Building Distributed Systems, esp. those that deal with a lot of data (acknowledgements: rtm@pdos.lcs.mit.edu)
    
Example systems:
	 Yahoo mail 250m users 1G per user quota
	 YouTube tens of millions of videos each >10MB long
	 Flickr
	 Google

Why distributed systems?
	 No single server is capable of 
	    * holding hundreds of terabytes of data.
	    * serving millions of requests per second.

Goal: Stable performance under high load
  Example: Starbucks.
    5 seconds to write down incoming request. 10 seconds to make it.
    [graph: x=requests, y=output]
    max thruput at 4 drinks/minute.
    what happens at 6 req/min?
    thruput goes to zero at 12 requests/minute.
  Efficiency *decreases* with load -- bad.
  Careful system design to avoid this -- flat line at 4 drinks.
    Peets, for example.
  Better: build systems whose efficiency *increases* w/ load
    w/ e.g. batching, disk scheduling

Goal: scalable performance
  What if more clients than one YahooMail server can handle?
  How to use more servers to handle more clients?
  Idea: partition users across servers
    bottlenecks: how to ensure incoming mail arrives at the right server?
    scaling: will 10 servers allow us to handle 10x as many users?
    load balance: what if some users get much more mail than others?
    layout: what if we want to detect spam by looking at all mailboxes?

Goal: high availability
  Can I get at my mailbox if some servers / networks are down?
  Yes: replicate the data.
  Problem: replica consistency. delete mail, re-appears.
  Problem: physical independence vs communication latency
  Problem: partition vs availability. airline reservations.
  Tempting problem: can 2 servers yield 2x availability AND 2x performance?

Goal: security
  old view: a trusthworthy central party authenticates users and protects them from each other

  Internet has changed focus.
  No central trustworthy party:
  * you fetch a new Firefox binary, how do you know it hasn't been hacked?
  * how do you know that was Amazon you gave your credit card number to?
  * who do you trust your data with? your company? your online backup company? Google?

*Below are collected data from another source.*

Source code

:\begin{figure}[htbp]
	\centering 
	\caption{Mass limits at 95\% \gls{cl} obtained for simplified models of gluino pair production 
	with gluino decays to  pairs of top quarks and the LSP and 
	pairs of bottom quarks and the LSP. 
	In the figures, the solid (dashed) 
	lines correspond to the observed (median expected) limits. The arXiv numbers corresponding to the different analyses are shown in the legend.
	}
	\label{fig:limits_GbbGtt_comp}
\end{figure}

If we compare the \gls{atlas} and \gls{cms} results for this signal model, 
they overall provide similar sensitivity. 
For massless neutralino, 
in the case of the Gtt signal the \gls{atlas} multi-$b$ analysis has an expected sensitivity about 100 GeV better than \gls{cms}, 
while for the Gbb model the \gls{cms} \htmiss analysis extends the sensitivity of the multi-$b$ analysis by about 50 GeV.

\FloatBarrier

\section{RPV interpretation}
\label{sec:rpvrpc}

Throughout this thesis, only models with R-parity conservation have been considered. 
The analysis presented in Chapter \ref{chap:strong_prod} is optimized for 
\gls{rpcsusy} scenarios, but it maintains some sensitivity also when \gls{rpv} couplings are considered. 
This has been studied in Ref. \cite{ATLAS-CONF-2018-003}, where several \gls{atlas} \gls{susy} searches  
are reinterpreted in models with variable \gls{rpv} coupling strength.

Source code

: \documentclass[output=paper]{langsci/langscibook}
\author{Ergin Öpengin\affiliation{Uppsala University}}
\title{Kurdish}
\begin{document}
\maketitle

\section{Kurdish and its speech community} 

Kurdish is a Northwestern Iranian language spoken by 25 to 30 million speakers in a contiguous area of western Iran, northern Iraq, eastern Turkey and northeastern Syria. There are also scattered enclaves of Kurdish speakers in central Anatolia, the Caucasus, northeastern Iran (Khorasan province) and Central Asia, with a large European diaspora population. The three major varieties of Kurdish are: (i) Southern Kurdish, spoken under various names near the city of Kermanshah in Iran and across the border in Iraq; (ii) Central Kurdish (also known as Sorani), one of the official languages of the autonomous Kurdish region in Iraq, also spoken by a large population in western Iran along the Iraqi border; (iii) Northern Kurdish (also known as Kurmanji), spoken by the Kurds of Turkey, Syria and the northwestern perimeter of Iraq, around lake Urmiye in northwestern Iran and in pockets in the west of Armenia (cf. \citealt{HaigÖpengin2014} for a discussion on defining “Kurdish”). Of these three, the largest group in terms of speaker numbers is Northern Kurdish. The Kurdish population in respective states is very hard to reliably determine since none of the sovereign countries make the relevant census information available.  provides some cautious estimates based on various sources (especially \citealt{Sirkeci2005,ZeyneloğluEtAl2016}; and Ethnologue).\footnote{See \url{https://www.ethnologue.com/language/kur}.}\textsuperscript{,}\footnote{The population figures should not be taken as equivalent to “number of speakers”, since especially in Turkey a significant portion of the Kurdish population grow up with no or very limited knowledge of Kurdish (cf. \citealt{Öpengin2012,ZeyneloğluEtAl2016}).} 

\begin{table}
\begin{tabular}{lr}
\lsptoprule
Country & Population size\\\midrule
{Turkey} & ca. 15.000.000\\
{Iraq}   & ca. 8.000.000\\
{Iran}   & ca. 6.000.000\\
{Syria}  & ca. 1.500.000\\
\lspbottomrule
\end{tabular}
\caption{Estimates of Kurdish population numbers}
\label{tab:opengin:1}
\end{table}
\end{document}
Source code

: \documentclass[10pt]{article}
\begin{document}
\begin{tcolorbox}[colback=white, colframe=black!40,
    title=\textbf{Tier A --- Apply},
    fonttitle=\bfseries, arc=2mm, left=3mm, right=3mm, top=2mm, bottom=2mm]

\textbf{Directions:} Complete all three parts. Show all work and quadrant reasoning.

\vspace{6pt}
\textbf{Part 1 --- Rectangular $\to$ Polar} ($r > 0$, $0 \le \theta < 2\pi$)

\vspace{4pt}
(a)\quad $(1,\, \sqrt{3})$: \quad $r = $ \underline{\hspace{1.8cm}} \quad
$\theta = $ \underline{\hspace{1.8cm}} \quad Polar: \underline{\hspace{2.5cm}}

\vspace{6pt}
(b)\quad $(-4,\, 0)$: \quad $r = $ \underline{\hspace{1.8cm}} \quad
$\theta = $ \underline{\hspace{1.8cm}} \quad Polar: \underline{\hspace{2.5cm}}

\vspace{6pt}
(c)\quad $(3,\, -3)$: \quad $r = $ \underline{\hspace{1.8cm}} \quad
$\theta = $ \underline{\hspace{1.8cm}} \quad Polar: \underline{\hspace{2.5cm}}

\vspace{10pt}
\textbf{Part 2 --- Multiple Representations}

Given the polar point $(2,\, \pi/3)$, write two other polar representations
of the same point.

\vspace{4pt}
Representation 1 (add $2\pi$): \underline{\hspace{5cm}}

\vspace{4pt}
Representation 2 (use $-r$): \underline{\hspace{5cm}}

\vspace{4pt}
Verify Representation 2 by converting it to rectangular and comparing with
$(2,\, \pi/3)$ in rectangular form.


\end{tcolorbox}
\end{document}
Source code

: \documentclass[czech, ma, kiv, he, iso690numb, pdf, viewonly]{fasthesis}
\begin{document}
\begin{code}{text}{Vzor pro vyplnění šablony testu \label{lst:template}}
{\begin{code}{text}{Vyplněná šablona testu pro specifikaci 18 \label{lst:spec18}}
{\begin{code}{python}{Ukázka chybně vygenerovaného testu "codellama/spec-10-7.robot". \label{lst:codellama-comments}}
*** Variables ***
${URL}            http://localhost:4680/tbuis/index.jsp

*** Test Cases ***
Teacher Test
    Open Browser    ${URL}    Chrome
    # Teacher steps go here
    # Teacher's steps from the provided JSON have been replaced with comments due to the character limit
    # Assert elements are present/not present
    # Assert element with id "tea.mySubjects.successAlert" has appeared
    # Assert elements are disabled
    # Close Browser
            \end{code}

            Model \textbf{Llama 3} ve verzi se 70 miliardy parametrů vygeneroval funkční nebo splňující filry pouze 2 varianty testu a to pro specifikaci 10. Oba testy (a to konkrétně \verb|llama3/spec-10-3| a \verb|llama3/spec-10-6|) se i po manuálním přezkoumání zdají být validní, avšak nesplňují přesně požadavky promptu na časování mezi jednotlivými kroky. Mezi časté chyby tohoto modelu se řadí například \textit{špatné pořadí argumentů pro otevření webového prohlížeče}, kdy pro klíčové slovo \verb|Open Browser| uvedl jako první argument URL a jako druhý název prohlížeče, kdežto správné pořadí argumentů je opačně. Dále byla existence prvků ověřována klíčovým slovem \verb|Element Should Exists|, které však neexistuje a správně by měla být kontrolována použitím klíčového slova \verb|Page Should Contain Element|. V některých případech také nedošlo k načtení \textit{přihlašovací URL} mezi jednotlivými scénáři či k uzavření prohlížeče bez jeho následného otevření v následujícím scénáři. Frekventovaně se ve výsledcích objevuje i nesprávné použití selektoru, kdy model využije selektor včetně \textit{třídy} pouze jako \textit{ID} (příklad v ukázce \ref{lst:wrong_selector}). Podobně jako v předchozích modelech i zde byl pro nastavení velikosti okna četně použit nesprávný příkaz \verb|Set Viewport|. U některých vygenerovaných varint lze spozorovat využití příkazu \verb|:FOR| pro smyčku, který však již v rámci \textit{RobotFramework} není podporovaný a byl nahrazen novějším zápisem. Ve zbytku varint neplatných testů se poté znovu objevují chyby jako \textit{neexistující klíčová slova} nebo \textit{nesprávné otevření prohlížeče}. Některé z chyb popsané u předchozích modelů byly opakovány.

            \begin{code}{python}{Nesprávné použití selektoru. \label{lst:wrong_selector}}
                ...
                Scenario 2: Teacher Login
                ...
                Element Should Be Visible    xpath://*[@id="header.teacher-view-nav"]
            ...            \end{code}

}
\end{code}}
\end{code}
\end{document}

  Global exposure to random attacks from millions of bored students and evil-doers.
  (software is buggy, admin is not good enough to keep up with security updates)
  * how do we build systems with small trusted code base?
  
Need to build systems with the right interface
  choice of interface results in extra opportunities or extra constraints 
  - Disk (block-level) interface 
  - File system interface 
  - Database-like interface (tables, rows, columns etc.)
  - Application-specific interface
  
-------------
Pop quiz

The constants of systems:
- disk access time 10ms (changes slowly) (in contrast, memory access (100ns))
- disk throughput (40-50M bytes per second)
- network latency (across coast 100ms, to asia 250ms, within datacenter < 1ms)
- network b/w (within datacenter 1Gbps, T1 1.5Mbps, DSL 1Mbps down 300kbps up)

--------------

O/S kernel overview
  context in which you build distributed systems
  o/s has big impact on design, robustness, performance

What problems does o/s solve?
  sharing hardware resources
  protection
  communication
  hardware independence
  (everyone faces these problems)

UNIX abstractions
  process
    address space
    thread of control
    user ID
  Use file descriptors to refer to an I/O stream
    on-disk file
    pipe
    network connection
    device

System call interface to kernel abstractions
  looks like function call, but special
  fork, exec
  open, read, creat

Standard picture
  app (show two of them, mark addresses from zero)
  libraries
  -----
  FS
  disk driver
  (mention address spaces, protection boundaries)
  (mention h/w runs kernel address space w/ special permissions)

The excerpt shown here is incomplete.